[Start of Attachment]

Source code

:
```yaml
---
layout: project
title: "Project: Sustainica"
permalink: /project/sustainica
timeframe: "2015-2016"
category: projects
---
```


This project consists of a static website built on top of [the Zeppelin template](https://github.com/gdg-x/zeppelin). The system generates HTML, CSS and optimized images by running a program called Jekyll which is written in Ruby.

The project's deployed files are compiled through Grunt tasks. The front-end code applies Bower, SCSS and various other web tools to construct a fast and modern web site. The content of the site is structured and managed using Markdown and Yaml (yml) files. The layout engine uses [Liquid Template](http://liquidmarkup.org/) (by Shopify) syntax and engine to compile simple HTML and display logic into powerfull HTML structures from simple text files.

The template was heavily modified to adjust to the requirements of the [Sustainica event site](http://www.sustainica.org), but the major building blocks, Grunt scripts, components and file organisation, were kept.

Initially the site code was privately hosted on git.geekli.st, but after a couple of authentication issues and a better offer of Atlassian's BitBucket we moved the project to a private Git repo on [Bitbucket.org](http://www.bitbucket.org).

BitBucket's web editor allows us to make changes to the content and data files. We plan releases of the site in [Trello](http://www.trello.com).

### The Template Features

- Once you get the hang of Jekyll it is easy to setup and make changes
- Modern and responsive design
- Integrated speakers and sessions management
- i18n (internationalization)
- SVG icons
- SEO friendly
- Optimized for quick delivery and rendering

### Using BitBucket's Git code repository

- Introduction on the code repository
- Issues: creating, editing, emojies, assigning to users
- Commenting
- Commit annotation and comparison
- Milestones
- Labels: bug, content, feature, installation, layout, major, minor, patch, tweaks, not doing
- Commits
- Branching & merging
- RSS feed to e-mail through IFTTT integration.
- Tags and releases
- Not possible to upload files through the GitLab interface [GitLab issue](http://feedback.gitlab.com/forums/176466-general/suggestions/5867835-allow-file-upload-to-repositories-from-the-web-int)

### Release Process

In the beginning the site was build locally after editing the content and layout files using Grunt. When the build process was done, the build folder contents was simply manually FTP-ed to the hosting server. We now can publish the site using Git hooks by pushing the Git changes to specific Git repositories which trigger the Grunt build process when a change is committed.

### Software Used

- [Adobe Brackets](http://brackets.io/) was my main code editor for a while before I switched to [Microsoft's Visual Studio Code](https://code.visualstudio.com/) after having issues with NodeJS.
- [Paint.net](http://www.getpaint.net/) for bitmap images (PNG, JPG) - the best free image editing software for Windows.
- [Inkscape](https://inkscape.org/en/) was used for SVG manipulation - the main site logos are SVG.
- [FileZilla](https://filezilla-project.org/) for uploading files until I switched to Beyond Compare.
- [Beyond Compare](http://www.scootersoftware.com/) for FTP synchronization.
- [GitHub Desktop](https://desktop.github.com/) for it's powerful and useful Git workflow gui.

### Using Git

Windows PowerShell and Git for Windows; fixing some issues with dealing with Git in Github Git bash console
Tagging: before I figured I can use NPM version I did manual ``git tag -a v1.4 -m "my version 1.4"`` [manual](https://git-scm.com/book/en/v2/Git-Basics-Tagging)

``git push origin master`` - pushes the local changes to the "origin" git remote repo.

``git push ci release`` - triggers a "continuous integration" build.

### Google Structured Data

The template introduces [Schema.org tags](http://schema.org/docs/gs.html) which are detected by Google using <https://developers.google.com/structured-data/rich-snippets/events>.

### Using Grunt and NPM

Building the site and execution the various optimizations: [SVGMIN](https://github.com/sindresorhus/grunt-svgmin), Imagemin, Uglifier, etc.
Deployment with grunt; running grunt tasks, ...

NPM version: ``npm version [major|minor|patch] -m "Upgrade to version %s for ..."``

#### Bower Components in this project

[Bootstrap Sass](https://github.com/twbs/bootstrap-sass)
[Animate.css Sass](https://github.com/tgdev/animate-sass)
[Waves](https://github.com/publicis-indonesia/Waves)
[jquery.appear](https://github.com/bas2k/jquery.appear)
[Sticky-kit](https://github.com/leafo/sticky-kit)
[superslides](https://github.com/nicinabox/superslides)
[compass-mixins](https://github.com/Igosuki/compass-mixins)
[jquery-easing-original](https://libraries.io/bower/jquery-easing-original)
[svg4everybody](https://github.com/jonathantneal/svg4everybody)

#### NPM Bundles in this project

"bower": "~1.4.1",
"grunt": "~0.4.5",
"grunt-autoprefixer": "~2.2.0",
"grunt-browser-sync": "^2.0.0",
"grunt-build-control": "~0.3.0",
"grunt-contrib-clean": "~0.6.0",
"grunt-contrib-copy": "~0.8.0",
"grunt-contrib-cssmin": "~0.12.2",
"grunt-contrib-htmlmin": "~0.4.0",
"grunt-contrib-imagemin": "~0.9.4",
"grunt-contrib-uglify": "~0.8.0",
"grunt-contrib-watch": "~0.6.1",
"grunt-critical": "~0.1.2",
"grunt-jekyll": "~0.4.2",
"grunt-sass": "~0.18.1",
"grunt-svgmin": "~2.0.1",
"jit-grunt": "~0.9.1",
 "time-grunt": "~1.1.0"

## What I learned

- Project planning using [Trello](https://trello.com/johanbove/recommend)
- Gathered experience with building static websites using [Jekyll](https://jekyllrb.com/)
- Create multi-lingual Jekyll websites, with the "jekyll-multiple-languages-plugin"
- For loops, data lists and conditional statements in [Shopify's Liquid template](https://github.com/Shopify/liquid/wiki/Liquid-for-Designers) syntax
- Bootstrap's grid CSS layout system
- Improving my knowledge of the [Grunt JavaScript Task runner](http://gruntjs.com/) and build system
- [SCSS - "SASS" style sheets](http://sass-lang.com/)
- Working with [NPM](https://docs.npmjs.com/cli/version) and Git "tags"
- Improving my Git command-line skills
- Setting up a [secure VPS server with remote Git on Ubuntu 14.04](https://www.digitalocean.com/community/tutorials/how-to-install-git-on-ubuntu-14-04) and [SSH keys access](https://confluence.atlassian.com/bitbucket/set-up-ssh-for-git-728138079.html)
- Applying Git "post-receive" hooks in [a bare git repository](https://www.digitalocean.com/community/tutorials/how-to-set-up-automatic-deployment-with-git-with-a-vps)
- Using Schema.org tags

[End of Attachment]

#### WHAT YOU ARE ASKED TO DO
Reproduce every line of the data verbatim.

#### REPLY TO THE TASK
Source code

:
```yaml
---
layout: project
title: "Project: Sustainica"
permalink: /project/sustainica
timeframe: "2015-2016"
category: projects
---
```


This project consists of a static website built on top of [the Zeppelin template](https://github.com/gdg-x/zeppelin). The system generates HTML, CSS and optimized images by running a program called Jekyll which is written in Ruby.

The project's deployed files are compiled through Grunt tasks. The front-end code applies Bower, SCSS and various other web tools to construct a fast and modern web site. The content of the site is structured and managed using Markdown and Yaml (yml) files. The layout engine uses [Liquid Template](http://liquidmarkup.org/) (by Shopify) syntax and engine to compile simple HTML and display logic into powerfull HTML structures from simple text files.

The template was heavily modified to adjust to the requirements of the [Sustainica event site](http://www.sustainica.org), but the major building blocks, Grunt scripts, components and file organisation, were kept.

Initially the site code was privately hosted on git.geekli.st, but after a couple of authentication issues and a better offer of Atlassian's BitBucket we moved the project to a private Git repo on [Bitbucket.org](http://www.bitbucket.org).

BitBucket's web editor allows us to make changes to the content and data files. We plan releases of the site in [Trello](http://www.trello.com).

### The Template Features

- Once you get the hang of Jekyll it is easy to setup and make changes
- Modern and responsive design
- Integrated speakers and sessions management
- i18n (internationalization)
- SVG icons
- SEO friendly
- Optimized for quick delivery and rendering

### Using BitBucket's Git code repository

- Introduction on the code repository
- Issues: creating, editing, emojies, assigning to users
- Commenting
- Commit annotation and comparison
- Milestones
- Labels: bug, content, feature, installation, layout, major, minor, patch, tweaks, not doing
- Commits
- Branching & merging
- RSS feed to e-mail through IFTTT integration.
- Tags and releases
- Not possible to upload files through the GitLab interface [GitLab issue](http://feedback.gitlab.com/forums/176466-general/suggestions/5867835-allow-file-upload-to-repositories-from-the-web-int)

### Release Process

In the beginning the site was build locally after editing the content and layout files using Grunt. When the build process was done, the build folder contents was simply manually FTP-ed to the hosting server. We now can publish the site using Git hooks by pushing the Git changes to specific Git repositories which trigger the Grunt build process when a change is committed.

### Software Used

- [Adobe Brackets](http://brackets.io/) was my main code editor for a while before I switched to [Microsoft's Visual Studio Code](https://code.visualstudio.com/) after having issues with NodeJS.
- [Paint.net](http://www.getpaint.net/) for bitmap images (PNG, JPG) - the best free image editing software for Windows.
- [Inkscape](https://inkscape.org/en/) was used for SVG manipulation - the main site logos are SVG.
- [FileZilla](https://filezilla-project.org/) for uploading files until I switched to Beyond Compare.
- [Beyond Compare](http://www.scootersoftware.com/) for FTP synchronization.
- [GitHub Desktop](https://desktop.github.com/) for it's powerful and useful Git workflow gui.

### Using Git

Windows PowerShell and Git for Windows; fixing some issues with dealing with Git in Github Git bash console
Tagging: before I figured I can use NPM version I did manual ``git tag -a v1.4 -m "my version 1.4"`` [manual](https://git-scm.com/book/en/v2/Git-Basics-Tagging)

``git push origin master`` - pushes the local changes to the "origin" git remote repo.

``git push ci release`` - triggers a "continuous integration" build.

### Google Structured Data

The template introduces [Schema.org tags](http://schema.org/docs/gs.html) which are detected by Google using <https://developers.google.com/structured-data/rich-snippets/events>.

### Using Grunt and NPM

Building the site and execution the various optimizations: [SVGMIN](https://github.com/sindresorhus/grunt-svgmin), Imagemin, Uglifier, etc.
Deployment with grunt; running grunt tasks, ...

NPM version: ``npm version [major|minor|patch] -m "Upgrade to version %s for ..."``

#### Bower Components in this project

[Bootstrap Sass](https://github.com/twbs/bootstrap-sass)
[Animate.css Sass](https://github.com/tgdev/animate-sass)
[Waves](https://github.com/publicis-indonesia/Waves)
[jquery.appear](https://github.com/bas2k/jquery.appear)
[Sticky-kit](https://github.com/leafo/sticky-kit)
[superslides](https://github.com/nicinabox/superslides)
[compass-mixins](https://github.com/Igosuki/compass-mixins)
[jquery-easing-original](https://libraries.io/bower/jquery-easing-original)
[svg4everybody](https://github.com/jonathantneal/svg4everybody)

#### NPM Bundles in this project

"bower": "~1.4.1",
"grunt": "~0.4.5",
"grunt-autoprefixer": "~2.2.0",
"grunt-browser-sync": "^2.0.0",
"grunt-build-control": "~0.3.0",
"grunt-contrib-clean": "~0.6.0",
"grunt-contrib-copy": "~0.8.0",
"grunt-contrib-cssmin": "~0.12.2",
"grunt-contrib-htmlmin": "~0.4.0",
"grunt-contrib-imagemin": "~0.9.4",
"grunt-contrib-uglify": "~0.8.0",
"grunt-contrib-watch": "~0.6.1",
"grunt-critical": "~0.1.2",
"grunt-jekyll": "~0.4.2",
"grunt-sass": "~0.18.1",
"grunt-svgmin": "~2.0.1",
"jit-grunt": "~0.9.1",
 "time-grunt": "~1.1.0"

## What I learned

- Project planning using [Trello](https://trello.com/johanbove/recommend)
- Gathered experience with building static websites using [Jekyll](https://jekyllrb.com/)
- Create multi-lingual Jekyll websites, with the "jekyll-multiple-languages-plugin"
- For loops, data lists and conditional statements in [Shopify's Liquid template](https://github.com/Shopify/liquid/wiki/Liquid-for-Designers) syntax
- Bootstrap's grid CSS layout system
- Improving my knowledge of the [Grunt JavaScript Task runner](http://gruntjs.com/) and build system
- [SCSS - "SASS" style sheets](http://sass-lang.com/)
- Working with [NPM](https://docs.npmjs.com/cli/version) and Git "tags"
- Improving my Git command-line skills
- Setting up a [secure VPS server with remote Git on Ubuntu 14.04](https://www.digitalocean.com/community/tutorials/how-to-install-git-on-ubuntu-14-04) and [SSH keys access](https://confluence.atlassian.com/bitbucket/set-up-ssh-for-git-728138079.html)
- Applying Git "post-receive" hooks in [a bare git repository](https://www.digitalocean.com/community/tutorials/how-to-set-up-automatic-deployment-with-git-with-a-vps)
- Using Schema.org tags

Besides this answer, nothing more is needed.